Martine Ferguson & John Ihrie

2024-10-22

Introduction

The MPN package computes the Most Probable Number (i.e. microbial density) and other microbial enumeration metrics derived from serial dilutions.

mpn()

MPN includes the mpn() function to estimate the Most Probable Number (MPN), its variance and confidence interval, and Blodgett’s (2, 3, 4) Rarity Index (RI).

The user inputs the number of dilutions, number of tubes, number of positive tubes, amount of inocula, confidence level, and confidence interval method.
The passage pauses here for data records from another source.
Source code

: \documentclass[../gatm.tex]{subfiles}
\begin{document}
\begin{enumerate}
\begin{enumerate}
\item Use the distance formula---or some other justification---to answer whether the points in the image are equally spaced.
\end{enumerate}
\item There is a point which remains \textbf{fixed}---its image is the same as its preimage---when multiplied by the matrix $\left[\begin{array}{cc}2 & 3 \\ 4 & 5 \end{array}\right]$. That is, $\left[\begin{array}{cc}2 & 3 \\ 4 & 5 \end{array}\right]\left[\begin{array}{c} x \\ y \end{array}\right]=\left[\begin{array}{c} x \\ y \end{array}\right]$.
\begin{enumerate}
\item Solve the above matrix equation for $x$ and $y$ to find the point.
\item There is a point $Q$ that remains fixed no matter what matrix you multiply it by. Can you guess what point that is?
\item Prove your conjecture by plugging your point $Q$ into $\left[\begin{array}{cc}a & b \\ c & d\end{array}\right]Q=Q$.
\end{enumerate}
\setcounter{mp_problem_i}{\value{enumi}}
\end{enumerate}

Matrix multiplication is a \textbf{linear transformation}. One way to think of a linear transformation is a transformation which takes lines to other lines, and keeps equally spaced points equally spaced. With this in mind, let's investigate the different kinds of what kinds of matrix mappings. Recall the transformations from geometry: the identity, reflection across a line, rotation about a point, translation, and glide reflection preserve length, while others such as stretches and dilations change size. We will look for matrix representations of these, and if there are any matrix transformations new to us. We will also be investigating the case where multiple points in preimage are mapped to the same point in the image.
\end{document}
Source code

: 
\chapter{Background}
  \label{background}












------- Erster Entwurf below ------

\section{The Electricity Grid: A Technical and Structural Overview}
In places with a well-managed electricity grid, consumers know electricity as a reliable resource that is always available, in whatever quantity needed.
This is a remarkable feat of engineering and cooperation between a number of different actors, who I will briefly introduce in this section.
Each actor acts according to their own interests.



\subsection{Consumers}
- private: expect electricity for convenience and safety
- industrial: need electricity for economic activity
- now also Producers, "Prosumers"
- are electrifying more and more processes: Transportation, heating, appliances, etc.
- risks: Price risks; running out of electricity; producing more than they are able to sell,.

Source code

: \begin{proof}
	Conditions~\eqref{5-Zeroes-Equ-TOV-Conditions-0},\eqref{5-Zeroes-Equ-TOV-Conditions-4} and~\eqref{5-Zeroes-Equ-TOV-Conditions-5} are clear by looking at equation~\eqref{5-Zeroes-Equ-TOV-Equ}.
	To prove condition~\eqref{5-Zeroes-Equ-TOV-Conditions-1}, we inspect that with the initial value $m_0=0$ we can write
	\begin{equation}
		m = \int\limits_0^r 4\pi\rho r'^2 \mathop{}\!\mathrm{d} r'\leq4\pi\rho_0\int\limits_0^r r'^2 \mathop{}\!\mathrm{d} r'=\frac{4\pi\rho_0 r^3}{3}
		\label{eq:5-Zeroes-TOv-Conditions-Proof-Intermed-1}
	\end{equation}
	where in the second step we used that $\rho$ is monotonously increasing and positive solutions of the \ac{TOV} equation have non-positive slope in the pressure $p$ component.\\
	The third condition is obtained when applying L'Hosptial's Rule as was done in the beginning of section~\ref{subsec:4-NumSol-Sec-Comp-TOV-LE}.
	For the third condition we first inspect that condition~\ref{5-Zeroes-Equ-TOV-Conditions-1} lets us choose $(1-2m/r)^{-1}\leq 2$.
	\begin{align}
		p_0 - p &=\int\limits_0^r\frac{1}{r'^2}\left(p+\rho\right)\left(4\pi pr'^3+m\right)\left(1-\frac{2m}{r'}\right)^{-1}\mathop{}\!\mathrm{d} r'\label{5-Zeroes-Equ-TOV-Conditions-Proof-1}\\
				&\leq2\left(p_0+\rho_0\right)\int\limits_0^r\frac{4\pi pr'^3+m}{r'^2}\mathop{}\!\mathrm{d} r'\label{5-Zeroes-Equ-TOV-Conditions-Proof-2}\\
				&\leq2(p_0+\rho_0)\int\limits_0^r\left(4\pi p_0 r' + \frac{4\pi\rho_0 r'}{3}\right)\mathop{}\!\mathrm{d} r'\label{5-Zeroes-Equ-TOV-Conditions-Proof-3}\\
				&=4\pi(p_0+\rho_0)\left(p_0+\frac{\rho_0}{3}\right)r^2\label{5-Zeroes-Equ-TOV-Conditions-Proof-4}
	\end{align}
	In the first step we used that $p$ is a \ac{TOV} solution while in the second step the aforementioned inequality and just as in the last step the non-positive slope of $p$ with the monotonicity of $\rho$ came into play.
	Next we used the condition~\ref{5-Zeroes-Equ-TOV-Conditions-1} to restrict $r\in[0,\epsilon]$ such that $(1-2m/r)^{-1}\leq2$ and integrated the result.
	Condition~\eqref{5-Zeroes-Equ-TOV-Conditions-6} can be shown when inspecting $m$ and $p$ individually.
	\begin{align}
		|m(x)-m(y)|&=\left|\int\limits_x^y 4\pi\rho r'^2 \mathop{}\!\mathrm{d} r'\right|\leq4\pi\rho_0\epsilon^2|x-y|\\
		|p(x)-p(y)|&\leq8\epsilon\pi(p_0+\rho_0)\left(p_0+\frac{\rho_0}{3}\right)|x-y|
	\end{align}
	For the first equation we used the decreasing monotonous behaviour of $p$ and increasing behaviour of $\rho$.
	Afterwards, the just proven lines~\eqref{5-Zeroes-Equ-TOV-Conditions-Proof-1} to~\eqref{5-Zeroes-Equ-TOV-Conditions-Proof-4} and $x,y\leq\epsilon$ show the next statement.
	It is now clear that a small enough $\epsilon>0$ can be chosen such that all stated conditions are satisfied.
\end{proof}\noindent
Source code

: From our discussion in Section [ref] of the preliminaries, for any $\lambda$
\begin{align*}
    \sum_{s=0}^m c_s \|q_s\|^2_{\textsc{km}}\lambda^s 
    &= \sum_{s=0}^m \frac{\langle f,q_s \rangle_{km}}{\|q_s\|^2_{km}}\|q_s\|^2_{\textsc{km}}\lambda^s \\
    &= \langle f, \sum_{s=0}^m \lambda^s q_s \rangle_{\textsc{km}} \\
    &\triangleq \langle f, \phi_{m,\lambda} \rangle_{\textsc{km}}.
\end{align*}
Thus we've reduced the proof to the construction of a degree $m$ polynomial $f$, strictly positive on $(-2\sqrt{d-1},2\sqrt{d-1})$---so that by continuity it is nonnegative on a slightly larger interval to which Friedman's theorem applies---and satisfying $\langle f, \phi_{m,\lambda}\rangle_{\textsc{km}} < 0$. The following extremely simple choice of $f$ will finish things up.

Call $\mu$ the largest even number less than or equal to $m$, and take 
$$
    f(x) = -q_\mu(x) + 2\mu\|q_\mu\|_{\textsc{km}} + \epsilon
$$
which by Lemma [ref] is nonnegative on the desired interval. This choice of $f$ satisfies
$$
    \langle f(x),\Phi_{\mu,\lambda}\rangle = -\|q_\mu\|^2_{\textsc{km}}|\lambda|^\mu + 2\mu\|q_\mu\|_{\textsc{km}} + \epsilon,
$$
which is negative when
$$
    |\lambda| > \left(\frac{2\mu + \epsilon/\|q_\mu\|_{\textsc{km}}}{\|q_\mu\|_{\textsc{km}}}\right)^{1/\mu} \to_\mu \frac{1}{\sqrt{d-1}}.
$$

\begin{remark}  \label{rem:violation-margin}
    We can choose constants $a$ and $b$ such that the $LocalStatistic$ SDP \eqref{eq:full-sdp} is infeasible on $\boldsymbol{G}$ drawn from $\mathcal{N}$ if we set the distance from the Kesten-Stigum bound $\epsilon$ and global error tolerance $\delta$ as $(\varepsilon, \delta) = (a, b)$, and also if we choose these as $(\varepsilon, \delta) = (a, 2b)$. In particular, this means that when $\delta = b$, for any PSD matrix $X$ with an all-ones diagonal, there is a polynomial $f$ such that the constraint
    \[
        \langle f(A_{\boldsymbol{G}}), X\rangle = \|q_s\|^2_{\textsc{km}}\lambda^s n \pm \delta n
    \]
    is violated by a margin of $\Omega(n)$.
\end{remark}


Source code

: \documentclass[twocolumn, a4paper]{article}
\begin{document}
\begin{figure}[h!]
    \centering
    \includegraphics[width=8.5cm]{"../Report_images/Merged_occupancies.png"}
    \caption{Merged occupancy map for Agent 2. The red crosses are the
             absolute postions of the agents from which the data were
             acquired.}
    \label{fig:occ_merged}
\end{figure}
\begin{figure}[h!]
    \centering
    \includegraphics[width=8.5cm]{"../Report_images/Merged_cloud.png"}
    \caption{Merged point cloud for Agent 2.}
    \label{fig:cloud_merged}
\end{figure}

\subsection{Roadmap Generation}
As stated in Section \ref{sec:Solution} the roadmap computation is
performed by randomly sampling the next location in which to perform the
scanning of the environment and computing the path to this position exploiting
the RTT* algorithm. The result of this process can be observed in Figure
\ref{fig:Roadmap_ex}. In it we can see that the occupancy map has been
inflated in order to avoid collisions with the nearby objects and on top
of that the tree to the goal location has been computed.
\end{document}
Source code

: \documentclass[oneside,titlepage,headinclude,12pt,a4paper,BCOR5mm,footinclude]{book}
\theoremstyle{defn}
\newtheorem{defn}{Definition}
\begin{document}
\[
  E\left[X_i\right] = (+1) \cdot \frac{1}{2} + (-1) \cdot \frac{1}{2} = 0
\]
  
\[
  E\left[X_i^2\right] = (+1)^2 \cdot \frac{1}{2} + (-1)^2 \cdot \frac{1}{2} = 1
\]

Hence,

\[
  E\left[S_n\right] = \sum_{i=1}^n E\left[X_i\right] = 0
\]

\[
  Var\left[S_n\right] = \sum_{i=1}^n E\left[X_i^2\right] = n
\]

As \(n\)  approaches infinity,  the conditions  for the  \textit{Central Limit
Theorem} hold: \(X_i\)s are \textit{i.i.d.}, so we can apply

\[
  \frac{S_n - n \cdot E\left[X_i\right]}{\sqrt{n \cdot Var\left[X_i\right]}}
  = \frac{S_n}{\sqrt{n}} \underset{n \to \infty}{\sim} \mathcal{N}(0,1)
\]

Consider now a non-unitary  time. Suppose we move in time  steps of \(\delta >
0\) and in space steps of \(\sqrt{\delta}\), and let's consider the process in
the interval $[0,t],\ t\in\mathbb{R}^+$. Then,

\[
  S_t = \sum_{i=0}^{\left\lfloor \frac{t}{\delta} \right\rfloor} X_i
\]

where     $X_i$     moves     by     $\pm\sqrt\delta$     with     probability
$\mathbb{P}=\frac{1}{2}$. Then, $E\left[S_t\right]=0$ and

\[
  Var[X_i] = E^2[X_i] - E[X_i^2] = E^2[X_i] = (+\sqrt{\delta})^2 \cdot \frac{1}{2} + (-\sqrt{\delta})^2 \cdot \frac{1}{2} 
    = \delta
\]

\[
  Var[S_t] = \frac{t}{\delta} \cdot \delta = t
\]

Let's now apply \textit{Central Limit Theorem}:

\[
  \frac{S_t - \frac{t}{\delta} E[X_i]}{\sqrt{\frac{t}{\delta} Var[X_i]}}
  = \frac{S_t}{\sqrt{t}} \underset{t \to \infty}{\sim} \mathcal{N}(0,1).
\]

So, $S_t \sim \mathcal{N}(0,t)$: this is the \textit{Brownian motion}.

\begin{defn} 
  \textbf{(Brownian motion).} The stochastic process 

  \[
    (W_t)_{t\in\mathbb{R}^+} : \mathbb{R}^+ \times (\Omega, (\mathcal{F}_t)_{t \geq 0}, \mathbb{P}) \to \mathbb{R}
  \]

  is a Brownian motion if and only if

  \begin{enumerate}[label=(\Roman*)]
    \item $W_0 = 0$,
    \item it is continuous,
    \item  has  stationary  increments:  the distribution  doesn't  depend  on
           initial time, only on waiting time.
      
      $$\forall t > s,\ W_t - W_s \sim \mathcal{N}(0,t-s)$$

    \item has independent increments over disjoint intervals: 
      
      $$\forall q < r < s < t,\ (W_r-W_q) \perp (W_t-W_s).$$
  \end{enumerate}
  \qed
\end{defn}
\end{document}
Maximum Likelihood Estimation

As discussed in the references, MPN is estimated by maximizing likelihood. Combining the notaton of Blodgett (2) and Jarvis et al. (7), we write the likelihood function as:

\[L = L(\lambda; x_i, n_i, z_i, i = 1,...,k) = \prod_{i=1}^k \binom{n_i}{x_i} {(1-exp(-{\lambda}{z_i}))} ^ {x_i} {(exp(-{\lambda}{z_i}))} ^ {n_i-x_i}\]

where

As an R function:

#likelihood
L <- function(lambda, positive, tubes, amount) {
  binom_coef <- choose(tubes, positive)
  exp_term   <- exp(-lambda * amount)
  prod(binom_coef * ((1 - exp_term) ^ positive) * exp_term ^ (tubes - positive))
}
L_vec <- Vectorize(L, "lambda")

As is typical of maximum likelihood approaches, mpn() uses the score function (derivative of the log-likelihood) to solve for \(\hat{\lambda}\), the maximum likelihood estimate (MLE) of \(\lambda\) (i.e., the point estimate of MPN). However, let’s demonstrate what is happening in terms of the likelihood function itself. Assume we have 10g of undiluted inoculum in each of 3 tubes. Now we use a 10-fold dilution twice (i.e., the relative dilution levels are 1, .1, .01). Also assume that exactly 1 of the 3 tubes is positive at each dilution level:

#MPN calculation
library(MPN)
my_positive <- c(1, 1, 1) #xi
my_tubes    <- c(3, 3, 3) #ni
my_amount   <- 10 * c(1, .1, .01)  #zi
(my_mpn <- mpn(my_positive, my_tubes, my_amount))
#> $MPN
#> [1] 0.1118255
#> 
#> $MPN_adj
#> [1] 0.08725827
#> 
#> $variance
#> [1] 0.00431064
#> 
#> $var_log
#> [1] 0.3447151
#> 
#> $conf_level
#> [1] 0.95
#> 
#> $CI_method
#> [1] "Jarvis"
#> 
#> $LB
#> [1] 0.03538176
#> 
#> $UB
#> [1] 0.3534288
#> 
#> $RI
#> [1] 0.005814327

If we plot the likelihood function, we see that \(\hat{\lambda}\) maximizes the likelihood:

my_mpn$MPN
#> [1] 0.1118255
lambda <- seq(0, 0.5, by = .001)
my_L   <- L_vec(lambda, my_positive, my_tubes, my_amount)
plot(lambda, my_L, type = "l", ylab = "Likelihood", main = "Maximum Likelihood")
abline(v = my_mpn$MPN, lty = 2, col = "red")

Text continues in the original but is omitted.